On Friday, the Dutch foreign minister said Ukraine could use the 24 F-16 fighter jets that the Netherlands has pledged to fly into Russian territory on war missions.
“If you have the right to self-defense, there are no borders for the use of weapons,” the minister, Hanke Bruins Slot, said ahead of a meeting of NATO’s top diplomats in Prague. “This is a general principle.”
It is not clear if Denmark would allow the 19 F-16s that it is sending Ukraine to fly into Russian air space, where they could be shot down. At least four other countries — Poland, Slovakia, Slovenia and North Macedonia — have provided Soviet-era fighter jets. Britain and Turkey have sent long-range attack drones that also could directly fly into Russia.

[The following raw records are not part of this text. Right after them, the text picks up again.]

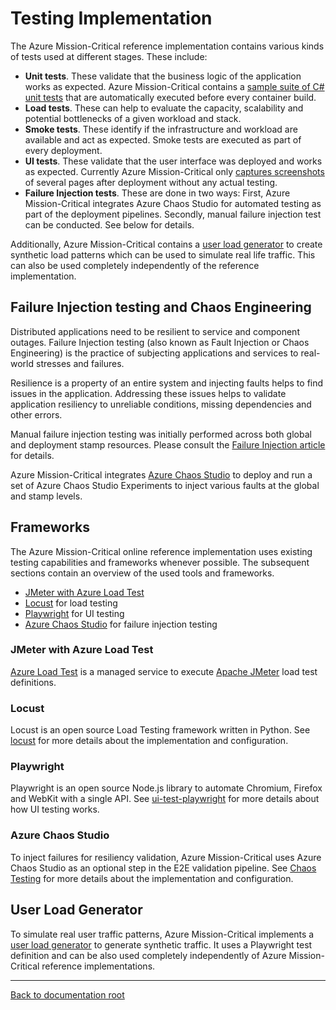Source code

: # Testing Implementation

The Azure Mission-Critical reference implementation contains various kinds of tests used at different stages. These include:

- **Unit tests**. These validate that the business logic of the application works as expected. Azure Mission-Critical contains a [sample suite of C# unit tests](/src/app/AlwaysOn.Tests/README.md) that are automatically executed before every container build.
- **Load tests**. These can help to evaluate the capacity, scalability and potential bottlenecks of a given workload and stack.
- **Smoke tests**. These identify if the infrastructure and workload are available and act as expected. Smoke tests are executed as part of every deployment.
- **UI tests**. These validate that the user interface was deployed and works as expected. Currently Azure Mission-Critical only [captures screenshots](/src/testing/ui-test-playwright/README.md) of several pages after deployment without any actual testing.
- **Failure Injection tests**. These are done in two ways: First, Azure Mission-Critical integrates Azure Chaos Studio for automated testing as part of the deployment pipelines. Secondly, manual failure injection test can be conducted. See below for details.

Additionally, Azure Mission-Critical contains a [user load generator](/src/testing/userload-generator/README.md) to create synthetic load patterns which can be used to simulate real life traffic. This can also be used completely independently of the reference implementation.

## Failure Injection testing and Chaos Engineering

Distributed applications need to be resilient to service and component outages. Failure Injection testing (also known as Fault Injection or Chaos Engineering) is the practice of subjecting applications and services to real-world stresses and failures.

Resilience is a property of an entire system and injecting faults helps to find issues in the application. Addressing these issues helps to validate application resiliency to unreliable conditions, missing dependencies and other errors.

Manual failure injection testing was initially performed across both global and deployment stamp resources. Please consult the [Failure Injection article](/docs/reference-implementation/DeployAndTest-Testing-FailureInjection.md) for details.

Azure Mission-Critical integrates [Azure Chaos Studio](https://aka.ms/chaosstudio) to deploy and run a set of Azure Chaos Studio Experiments to inject various faults at the global and stamp levels.

## Frameworks

The Azure Mission-Critical online reference implementation uses existing testing capabilities and frameworks whenever possible. The subsequent sections contain an overview of the used tools and frameworks.

- [JMeter with Azure Load Test](#jmeter-with-azure-load-test)
- [Locust](#locust) for load testing
- [Playwright](#playwright) for UI testing
- [Azure Chaos Studio](#azure-chaos-studio) for failure injection testing

### JMeter with Azure Load Test

[Azure Load Test](https://docs.microsoft.com/azure/load-testing/overview-what-is-azure-load-testing) is a managed service to execute [Apache JMeter](https://jmeter.apache.org/) load test definitions.

### Locust

Locust is an open source Load Testing framework written in Python. See [locust](./loadtest-locust/README.md) for more details about the implementation and configuration.

### Playwright

Playwright is an open source Node.js library to automate Chromium, Firefox and WebKit with a single API. See [ui-test-playwright](./ui-test-playwright/README.md) for more details about how UI testing works.

### Azure Chaos Studio

To inject failures for resiliency validation, Azure Mission-Critical uses Azure Chaos Studio as an optional step in the E2E validation pipeline. See [Chaos Testing](./chaos-testing/README.md) for more details about the implementation and configuration.

## User Load Generator

To simulate real user traffic patterns, Azure Mission-Critical implements a [user load generator](./userload-generator/README.md) to generate synthetic traffic. It uses a Playwright test definition and can be also used completely independently of Azure Mission-Critical reference implementations.

---

[Back to documentation root](/docs/README.md)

At the least, Mr. Loss, the weapons expert, said, the soon-to-arrive F-16 fleet would come equipped with long-range missiles that could target Russian jets “from behind their border,” with implications for Ukraine’s future air power.
“We’re not there yet,” he said, noting that Ukrainian pilots had yet to master the warplane with enough skill to counter Russia’s edge. “But there’s some potential for Ukraine’s future F-16 fleet to strike into Russian territory.”